Callana shrugged. “I did not do a good job,” she said. “I was awk-ward around the cus-to-mers, and I got fired after three weeks.”

Sitting on the edge of the bed, the Gina rubbed Callana’s thigh. “Hon, that doesn’t say anything about you. Okay? It wasn’t a fair shot, not even a little bit. This was him. Not you.”

“I just—” Callana trailed off, blinking up at the ceiling. “I did not like the job. But it did not feel good for him to… say all that. Yes. He is the jerk, and yes, we fuck the police. Yes, so-cie-ty is broken. But I do not want to be on the bad side of so-cie-ty all the time. If I really am… the gay… then I am on so-cie-ty’s bad side. Yes?”

“Y-yeah.”

“And I cannot change that.”

“Not really…”

“Then I do not want to give so-cie-ty a reason to not like me more.”

“Hon…”

“I do not fit in. And that is because I am not a human. But also, because I am the gay, and I speak… weird.”

“I love the way you speak.”

“The cus-to-mers do not.”

“Well, then they’re racist fucks.”

“Racist? I am not a race? There is only one of me on the planet.”

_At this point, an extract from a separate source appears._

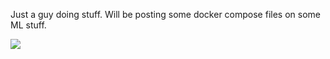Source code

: Just a guy doing stuff. Will be posting some docker compose files on some ML stuff.













<p align="left">
  <img src="https://api.boot.dev/v1/users/public/d7c0b5b8-b225-4772-acc7-935a7cfccc6a/thumbnail" >
</p>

“Doesn’t matter. They don’t know that. They don’t know jack shit about you. With that red hair of yours, you look like a Niminvian—probably since you based your body off a tourist. And I don’t know if you’ve been listening to the news lately, but people don’t have a lot of good stuff to say about Niminvians these days.”

Callana shrugged. “The news is boring. Too many com-mer-cials.”

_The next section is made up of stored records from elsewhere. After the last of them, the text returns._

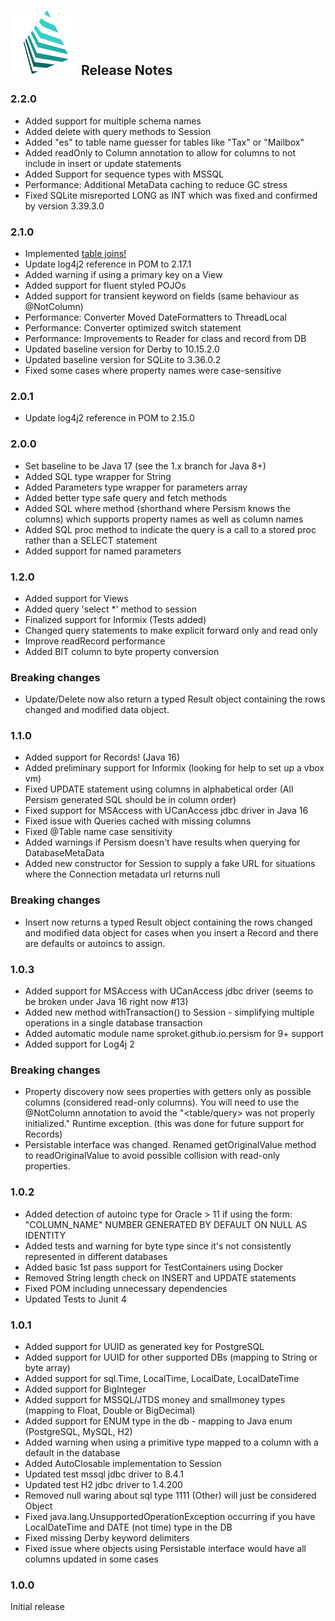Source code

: ## ![](img/logo2.png) Release Notes

### 2.2.0
* Added support for multiple schema names
* Added delete with query methods to Session
* Added "es" to table name guesser for tables like "Tax" or "Mailbox"
* Added readOnly to Column annotation to allow for columns to not include in insert or update statements
* Added Support for sequence types with MSSQL
* Performance: Additional MetaData caching to reduce GC stress
* Fixed SQLite misreported LONG as INT which was fixed and confirmed by version 3.39.3.0

### 2.1.0
* Implemented [table joins!](join.md)
* Update log4j2 reference in POM to 2.17.1
* Added warning if using a primary key on a View
* Added support for fluent styled POJOs
* Added support for transient keyword on fields (same behaviour as @NotColumn)
* Performance: Converter Moved DateFormatters to ThreadLocal
* Performance: Converter optimized switch statement
* Performance: Improvements to Reader for class and record from DB
* Updated baseline version for Derby to 10.15.2.0
* Updated baseline version for SQLite to 3.36.0.2
* Fixed some cases where property names were case-sensitive


### 2.0.1
* Update log4j2 reference in POM to 2.15.0

### 2.0.0

* Set baseline to be Java 17 (see the 1.x branch for Java 8+)
* Added SQL type wrapper for String
* Added Parameters type wrapper for parameters array
* Added better type safe query and fetch methods
* Added SQL where method (shorthand where Persism knows the columns) which supports property names as well as column names
* Added SQL proc method to indicate the query is a call to a stored proc rather than a SELECT statement
* Added support for named parameters

### 1.2.0
* Added support for Views
* Added query 'select *' method to session
* Finalized support for Informix (Tests added)
* Changed query statements to make explicit forward only and read only
* Improve readRecord performance
* Added BIT column to byte property conversion

### Breaking changes

* Update/Delete now also return a typed Result object containing the rows changed and modified data object.

### 1.1.0

* Added support for Records! (Java 16)
* Added preliminary support for Informix (looking for help to set up a vbox vm)
* Fixed UPDATE statement using columns in alphabetical order (All Persism generated SQL should be in column order)
* Fixed support for MSAccess with UCanAccess jdbc driver in Java 16
* Fixed issue with Queries cached with missing columns
* Fixed @Table name case sensitivity
* Added warnings if Persism doesn't have results when querying for DatabaseMetaData
* Added new constructor for Session to supply a fake URL for situations where the Connection metadata url returns null


### Breaking changes

* Insert now returns a typed Result object containing the rows changed and modified data object for cases when you insert a Record and there are defaults or autoincs to assign.


### 1.0.3

* Added support for MSAccess with UCanAccess jdbc driver (seems to be broken under Java 16 right now #13)
* Added new method withTransaction() to Session - simplifying multiple operations in a single database transaction
* Added automatic module name sproket.github.io.persism for 9+ support
* Added support for Log4j 2

### Breaking changes

* Property discovery now sees properties with getters only as possible columns (considered read-only columns). You will need to use the @NotColumn annotation to avoid the "<table/query> was not properly initialized." Runtime exception. (this was done for future support for Records)
* Persistable interface was changed. Renamed getOriginalValue method to readOriginalValue to avoid possible collision with read-only properties.


### 1.0.2

* Added detection of autoinc type for Oracle > 11 if using the form: "COLUMN_NAME" NUMBER GENERATED BY DEFAULT ON NULL AS IDENTITY
* Added tests and warning for byte type since it's not consistently represented in different databases
* Added basic 1st pass support for TestContainers using Docker
* Removed String length check on INSERT and UPDATE statements
* Fixed POM including unnecessary dependencies
* Updated Tests to Junit 4

### 1.0.1

* Added support for UUID as generated key for PostgreSQL
* Added support for UUID for other supported DBs (mapping to String or byte array)
* Added support for sql.Time, LocalTime, LocalDate, LocalDateTime
* Added support for BigInteger
* Added support for MSSQL/JTDS money and smallmoney types (mapping to Float, Double or BigDecimal)
* Added support for ENUM type in the db - mapping to Java enum (PostgreSQL, MySQL, H2)
* Added warning when using a primitive type mapped to a column with a default in the database
* Added AutoClosable implementation to Session
* Updated test mssql jdbc driver to 8.4.1
* Updated test H2 jdbc driver to 1.4.200
* Removed null waring about sql type 1111 (Other) will just be considered Object
* Fixed java.lang.UnsupportedOperationException occurring if you have LocalDateTime and DATE (not time) type in the DB
* Fixed missing Derby keyword delimiters
* Fixed issue where objects using Persistable interface would have all columns updated in some cases


### 1.0.0

Initial release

“Hardly worth watching, either. Propaganda, fearmongering—fuck that shit.”

“Yes! I only watch when the wea-ther-man comes out. He is funny!”

The Gina smiled, giving Callana’s thigh a gentle squeeze. For some reason, Callana felt her breath cut short, her heart thumping louder. Sitting up, she changed the subject. “If I do not have a job, I will… What will I do?”

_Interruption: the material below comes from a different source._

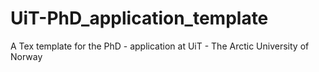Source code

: # UiT-PhD_application_template
A Tex template for the PhD - application at UiT -  The Arctic University of Norway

“I dunno, what do you usually do when I’m at work?”

Callana squinted. “Hmm. Yes. I watch the ‘teevee,’ but that is not fun always.”

“Ever thought about, like, painting? You might like sculpting, too. Oh, or puzzles?”

Cocking her head, Callana pursed her lips. “I used to sleep a lot!”

“Y-yeah, uh, but then I can’t talk to you.”

“Oh. Right! Okay.”

“Ooh, if you like fancy foods, you could learn how to cook! You watch cooking shows all the time, maybe I could show you the ropes!”

“Yes?” Callana asked. Then, she nodded. “Yes. I think… I would like to see the ropes!”

“Awesome! Bruh, after we clean this place up, we should definitely make, like, some kind of scampi tonight.”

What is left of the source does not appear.